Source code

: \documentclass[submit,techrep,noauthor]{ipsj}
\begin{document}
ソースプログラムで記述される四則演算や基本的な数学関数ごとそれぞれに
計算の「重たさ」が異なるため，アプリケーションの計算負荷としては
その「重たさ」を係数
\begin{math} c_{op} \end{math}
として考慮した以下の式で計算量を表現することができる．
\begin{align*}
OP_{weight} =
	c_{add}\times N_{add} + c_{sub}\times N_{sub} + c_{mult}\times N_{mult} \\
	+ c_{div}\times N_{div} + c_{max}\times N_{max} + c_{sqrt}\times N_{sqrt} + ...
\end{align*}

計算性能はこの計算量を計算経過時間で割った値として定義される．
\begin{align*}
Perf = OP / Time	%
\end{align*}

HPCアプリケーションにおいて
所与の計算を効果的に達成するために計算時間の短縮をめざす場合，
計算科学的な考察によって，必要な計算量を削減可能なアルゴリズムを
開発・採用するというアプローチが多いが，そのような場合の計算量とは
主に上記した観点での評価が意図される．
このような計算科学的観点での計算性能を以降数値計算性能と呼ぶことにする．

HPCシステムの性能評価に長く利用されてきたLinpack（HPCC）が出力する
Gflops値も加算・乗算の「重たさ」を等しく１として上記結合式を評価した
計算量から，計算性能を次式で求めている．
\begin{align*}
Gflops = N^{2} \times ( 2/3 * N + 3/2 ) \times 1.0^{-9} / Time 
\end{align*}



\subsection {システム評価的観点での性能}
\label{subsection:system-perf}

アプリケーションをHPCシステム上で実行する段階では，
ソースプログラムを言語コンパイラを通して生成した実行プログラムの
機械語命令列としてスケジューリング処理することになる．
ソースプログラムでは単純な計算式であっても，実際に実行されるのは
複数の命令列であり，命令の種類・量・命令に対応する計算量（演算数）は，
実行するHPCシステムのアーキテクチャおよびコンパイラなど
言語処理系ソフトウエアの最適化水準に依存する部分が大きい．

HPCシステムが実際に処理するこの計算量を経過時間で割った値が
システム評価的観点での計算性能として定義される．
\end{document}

•••••

Aim of the task
Could you set down exactly the lines from the one containing "主に上記した観点での評価が意図される．" through the last line of the records above, both included?

Answer box
主に上記した観点での評価が意図される．
このような計算科学的観点での計算性能を以降数値計算性能と呼ぶことにする．

HPCシステムの性能評価に長く利用されてきたLinpack（HPCC）が出力する
Gflops値も加算・乗算の「重たさ」を等しく１として上記結合式を評価した
計算量から，計算性能を次式で求めている．
\begin{align*}
Gflops = N^{2} \times ( 2/3 * N + 3/2 ) \times 1.0^{-9} / Time 
\end{align*}



\subsection {システム評価的観点での性能}
\label{subsection:system-perf}

アプリケーションをHPCシステム上で実行する段階では，
ソースプログラムを言語コンパイラを通して生成した実行プログラムの
機械語命令列としてスケジューリング処理することになる．
ソースプログラムでは単純な計算式であっても，実際に実行されるのは
複数の命令列であり，命令の種類・量・命令に対応する計算量（演算数）は，
実行するHPCシステムのアーキテクチャおよびコンパイラなど
言語処理系ソフトウエアの最適化水準に依存する部分が大きい．

HPCシステムが実際に処理するこの計算量を経過時間で割った値が
システム評価的観点での計算性能として定義される．
\end{document}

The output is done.